We can clear the current filter rules by adding ! as a prefix in any pattern-matching rule.
Furthermore, we can also filter files based on a namespace. As a normal user, we can only copy files and directories from the user.* namespace. To copy files from non-user namespace, we need super-user privileges.
5. Other Options
We can use the –files-from option to specify the exact list of files to copy from the source directory.
In addition to taking the input from a specified file, the –files-from option also takes a standard input:
$ rsync -a --files-from=/tmp/new /source/directory/ /destination/directory/
This command copies all the files specified in the /tmp/new located in /source/directory.
Additionally, we can use the –include-from option with an input file containing include patterns (one per line). We can use the same prefixes as the –filter option to specify the inclusion and exclusion of files:
$ cat file/with/pattern/matching/rules
+ *.txt
+ *.c
- *
Let’s use this file with the –include-from option to copy only the files with .txt and .c extensions from the source directory:
$ rsync -ar --include-from=file/with/pattern/matching/rules /source/directory/* /destination/directory/
We can use the same file (file/with/pattern/matching/rules) with the –files-from option to obtain the same results.
The lines starting with either ; or # are considered comments and are ignored along with the blank lines.
6. Versions and Variants
This tutorial is based on version 3.2.7. The latest version of rsync is always available at https://rsync.samba.org.
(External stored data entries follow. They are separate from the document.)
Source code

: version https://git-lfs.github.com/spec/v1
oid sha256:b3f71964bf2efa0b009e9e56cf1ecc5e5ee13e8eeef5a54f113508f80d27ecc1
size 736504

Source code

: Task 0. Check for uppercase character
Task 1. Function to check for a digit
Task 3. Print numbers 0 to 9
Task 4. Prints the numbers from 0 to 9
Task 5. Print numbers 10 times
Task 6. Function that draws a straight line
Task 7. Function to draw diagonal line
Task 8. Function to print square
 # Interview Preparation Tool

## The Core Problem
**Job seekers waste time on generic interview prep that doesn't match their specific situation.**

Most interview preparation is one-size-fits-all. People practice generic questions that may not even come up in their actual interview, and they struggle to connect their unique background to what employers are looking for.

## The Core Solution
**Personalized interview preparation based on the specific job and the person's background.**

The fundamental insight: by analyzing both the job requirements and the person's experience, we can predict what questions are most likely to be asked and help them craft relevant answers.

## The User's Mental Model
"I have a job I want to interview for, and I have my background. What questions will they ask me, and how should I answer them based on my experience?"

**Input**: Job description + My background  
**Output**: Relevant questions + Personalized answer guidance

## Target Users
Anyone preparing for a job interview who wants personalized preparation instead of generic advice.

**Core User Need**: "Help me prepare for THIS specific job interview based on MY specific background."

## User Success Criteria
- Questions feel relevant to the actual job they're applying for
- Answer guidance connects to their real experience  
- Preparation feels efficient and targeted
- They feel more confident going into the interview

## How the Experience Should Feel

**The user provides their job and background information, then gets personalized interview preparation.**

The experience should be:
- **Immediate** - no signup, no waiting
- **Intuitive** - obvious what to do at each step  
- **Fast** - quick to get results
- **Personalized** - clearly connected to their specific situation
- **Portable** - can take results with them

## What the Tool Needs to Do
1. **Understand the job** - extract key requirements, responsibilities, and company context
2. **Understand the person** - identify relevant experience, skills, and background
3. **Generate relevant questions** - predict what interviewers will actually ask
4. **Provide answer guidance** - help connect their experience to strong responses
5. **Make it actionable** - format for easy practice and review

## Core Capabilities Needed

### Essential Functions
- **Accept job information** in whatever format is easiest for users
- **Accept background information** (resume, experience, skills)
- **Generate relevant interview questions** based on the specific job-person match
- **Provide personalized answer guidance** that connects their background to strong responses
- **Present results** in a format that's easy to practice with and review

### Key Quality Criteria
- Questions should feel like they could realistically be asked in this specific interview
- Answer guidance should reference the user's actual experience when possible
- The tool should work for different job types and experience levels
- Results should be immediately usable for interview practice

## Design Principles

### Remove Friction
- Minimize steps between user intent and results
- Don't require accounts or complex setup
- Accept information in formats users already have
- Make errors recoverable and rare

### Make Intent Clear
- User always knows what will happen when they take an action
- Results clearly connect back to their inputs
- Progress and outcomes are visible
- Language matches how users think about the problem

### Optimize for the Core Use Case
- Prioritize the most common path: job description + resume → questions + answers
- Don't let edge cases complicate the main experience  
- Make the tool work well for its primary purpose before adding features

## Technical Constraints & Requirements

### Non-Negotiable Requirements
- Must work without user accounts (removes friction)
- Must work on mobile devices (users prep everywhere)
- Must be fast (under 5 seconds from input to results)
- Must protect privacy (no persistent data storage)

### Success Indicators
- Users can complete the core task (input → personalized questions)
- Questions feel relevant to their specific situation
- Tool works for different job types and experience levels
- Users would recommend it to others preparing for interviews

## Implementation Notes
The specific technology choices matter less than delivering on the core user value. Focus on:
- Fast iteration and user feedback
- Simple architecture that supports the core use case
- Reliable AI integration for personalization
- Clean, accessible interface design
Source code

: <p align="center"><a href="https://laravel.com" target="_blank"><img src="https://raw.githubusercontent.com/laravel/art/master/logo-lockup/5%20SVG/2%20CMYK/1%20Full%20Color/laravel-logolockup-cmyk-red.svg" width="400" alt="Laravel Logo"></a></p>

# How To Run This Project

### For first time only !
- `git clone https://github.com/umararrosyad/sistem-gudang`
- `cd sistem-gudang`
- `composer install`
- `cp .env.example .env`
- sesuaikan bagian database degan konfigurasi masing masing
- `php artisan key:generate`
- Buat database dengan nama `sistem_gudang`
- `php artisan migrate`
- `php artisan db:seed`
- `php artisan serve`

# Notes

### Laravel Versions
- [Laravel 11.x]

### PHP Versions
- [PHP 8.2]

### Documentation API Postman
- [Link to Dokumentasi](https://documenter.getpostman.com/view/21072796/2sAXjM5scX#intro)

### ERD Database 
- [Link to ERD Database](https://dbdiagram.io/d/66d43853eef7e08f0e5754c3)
The order of the include and exclude filter options, and how they are applied depends on the version. Earlier versions may not process files as described in this tutorial. However, versions after 3.0.5 should run as we expect.
7. Conclusion
In this article, we learned how to filter files while copying with the rsync command.
First, we used the include and exclude options to specify the inclusion and exclusion criteria for matching the files and directories. Then, we learned to copy files recursively with the –recursive (-r) option and to skip the empty directories from copying.
We also practiced the –filter option that provides more advanced filtering rules. Finally, we saw how to provide pattern-matching rules from an input file to the rsync command with the –files-from and –include-from options.
We can select any option depending on our preferences and needs.